= Robert Pugh (Jesuit) =

Welsh priest (1610–1679)

Robert Pugh (1610–1679) was a Welsh Jesuit priest and controversialist.

==Life==

He was one of the several sons of Philip Pugh of Penrhyn, in the parish of Eglwys-Ross, Carnarvonshire. His elder brother, Richard, born in 1607, entered the English College at Valladolid under the alias of Bartholomew Phillips in 1626, was ordained there in 1633, entered the Society of Jesus, and died on the mission in Wales about 1645. A younger brother, John, born 1620, who also used the alias of Phillips, was ordained priest at the English College at Rome, but died in 1645 before he left the college.

Robert Pugh was educated at the College of St. Omer, under the name of Phillips. He entered the Society of Jesus, but in 1645 left it. Anthony à Wood says that he was dismissed the Society for accompanying the Royalist army of the First English Civil War as a military chaplain without the consent of his superiors. After the Royalist's defeat he studied and became doctor of civil and canon law, probably at the University of Paris.

In 1655 the pope made him protonotarius apostolicus and he became one of Queen Henrietta Maria's chaplains. At this period, and despite his dismissal from the Society of Jesus, he remained his former Order's strenuous defender. He was the most prominent opponent of Thomas White and "Blackloism", in other words appeasement of The Protectorate of Oliver Cromwell. Pugh collected letters from the Jesuit Provincial, John Warner and these were published as Blacklo’s Cabal. He also wrote against the authority claimed by the Old Chapter. He had a better Latin style than Thomas White alias Blacklow, but had less ecclesiastical learning.

After the Restoration of 1660 he resided with the William Herbert, 1st Marquess of Powis. During the religious persecution of Catholics at the time of the Popish Plot, whilst paying a visit to some of the Catholic gentry confined in Newgate Prison, he was betrayed, and himself detained a prisoner. He died of disease in Newgate on 22 January 1679, aged 69. He was interred in the burial-ground attached to Christ Church, near Newgate.

Henry Foley rather confuses him with the Scottish Oratorian, Fr. Robert Phillip.

==Works==
- De retinenda cleri Anglicani in sedem Apostolicam observantia. Parisiis, 1659, 4to.
- Elenchus Elenchi ; sive Animadversiones in Georgii Batei, Cromwelli parricida: aliquando protomedici, Elenchum motuum nuperorum in Anglia.

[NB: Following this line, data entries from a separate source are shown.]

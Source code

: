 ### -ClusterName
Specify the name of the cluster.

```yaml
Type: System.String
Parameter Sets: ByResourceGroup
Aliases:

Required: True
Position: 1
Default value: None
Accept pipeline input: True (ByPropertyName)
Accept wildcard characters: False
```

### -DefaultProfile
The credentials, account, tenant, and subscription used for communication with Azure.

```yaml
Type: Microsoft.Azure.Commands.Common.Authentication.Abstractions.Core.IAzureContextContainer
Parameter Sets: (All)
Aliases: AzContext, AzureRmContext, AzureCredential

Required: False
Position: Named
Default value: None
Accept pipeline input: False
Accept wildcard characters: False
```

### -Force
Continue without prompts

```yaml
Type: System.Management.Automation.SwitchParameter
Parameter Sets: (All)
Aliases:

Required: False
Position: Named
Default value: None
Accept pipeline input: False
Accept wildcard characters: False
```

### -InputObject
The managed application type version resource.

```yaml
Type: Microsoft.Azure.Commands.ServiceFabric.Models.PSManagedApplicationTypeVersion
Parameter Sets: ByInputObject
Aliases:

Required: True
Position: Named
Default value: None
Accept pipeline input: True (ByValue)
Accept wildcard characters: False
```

Parisiis, 1664, 8vo.
- An anonymous writer attributed to his pen Lord Castlemaine's "Catholic Apology," 1666.
- Of the several states and governments that have been in England since 1642, MS. in Lord Castlemain's possession in Wood's time.
- Amuletum Excantationis. (?), 1670, 8vo, in rejoinder to White's "Monumetham."
- Blacklo's Cabal, discovered in several of their Letters, clearly expressing designs inhuman against Regulars, unjust against the Laity, schismatical against the Pope, cruel against orthodox Clergymen, and owning the nullity of the chapter, their opposition to Episcopal Authority. Second Edition, s.l., 1680, 4to, pp. 126, vide under Hen. Holden, vol. iii. 338, No. 14.
- A Latin ode which Wood says he had seen.
- Barthoniensium et Aquisgranensium Thermarum Comparatio, rebus adjunctis illustratis. Lond. 1676, 12mo, written by way of Epistle to his patron Lord Castlemain, dated "Bathe, 7 Kal. Aug. 1675."

==Sources==
- Public domain text by Joseph Gillow from A literary and biographical history, or bibliographical dictionary, of the English Catholics from the breach with Rome, in 1534, to the present time (1885), online text.